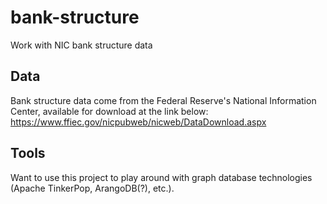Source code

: # bank-structure
Work with NIC bank structure data

## Data
Bank structure data come from the Federal Reserve's National Information Center, available for download at the link below:
https://www.ffiec.gov/nicpubweb/nicweb/DataDownload.aspx

## Tools
Want to use this project to play around with graph database technologies (Apache TinkerPop, ArangoDB(?), etc.).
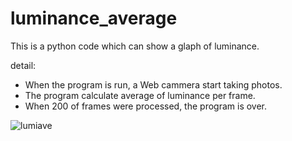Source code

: # luminance_average
This is a python code which can show a glaph of luminance.

detail:

- When the program is run, a Web cammera start taking photos.
- The program calculate average of luminance per frame.
- When 200 of frames were processed, the program is over.

![lumiave](luminance_average/graph.gif "graph drawing")
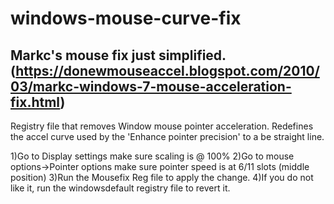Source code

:# windows-mouse-curve-fix
 Markc's mouse fix just simplified. (https://donewmouseaccel.blogspot.com/2010/03/markc-windows-7-mouse-acceleration-fix.html)
--------------------------------------------------------------------------------------------------
Registry file that removes Window mouse pointer acceleration.
Redefines the accel curve used by the 'Enhance pointer precision' to a be straight line.


1)Go to Display settings make sure scaling is @ 100%
2)Go to mouse options->Pointer options make sure pointer speed is at 6/11 slots (middle position)
3)Run the Mousefix Reg file to apply the change.
4)If you do not like it, run the windowsdefault registry file to revert it.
* * * * * * * * *
**Task instructions**
The reply should hold the entries above from the line with "This is a python" to the line with "Redefines the accel", duplicated exactly, pictures excluded.

**Response area**
This is a python code which can show a glaph of luminance.

detail:

- When the program is run, a Web cammera start taking photos.
- The program calculate average of luminance per frame.
- When 200 of frames were processed, the program is over.

![lumiave](luminance_average/graph.gif "graph drawing")
Source code

:# windows-mouse-curve-fix
 Markc's mouse fix just simplified. (https://donewmouseaccel.blogspot.com/2010/03/markc-windows-7-mouse-acceleration-fix.html)
--------------------------------------------------------------------------------------------------
Registry file that removes Window mouse pointer acceleration.
Redefines the accel curve used by the 'Enhance pointer precision' to a be straight line.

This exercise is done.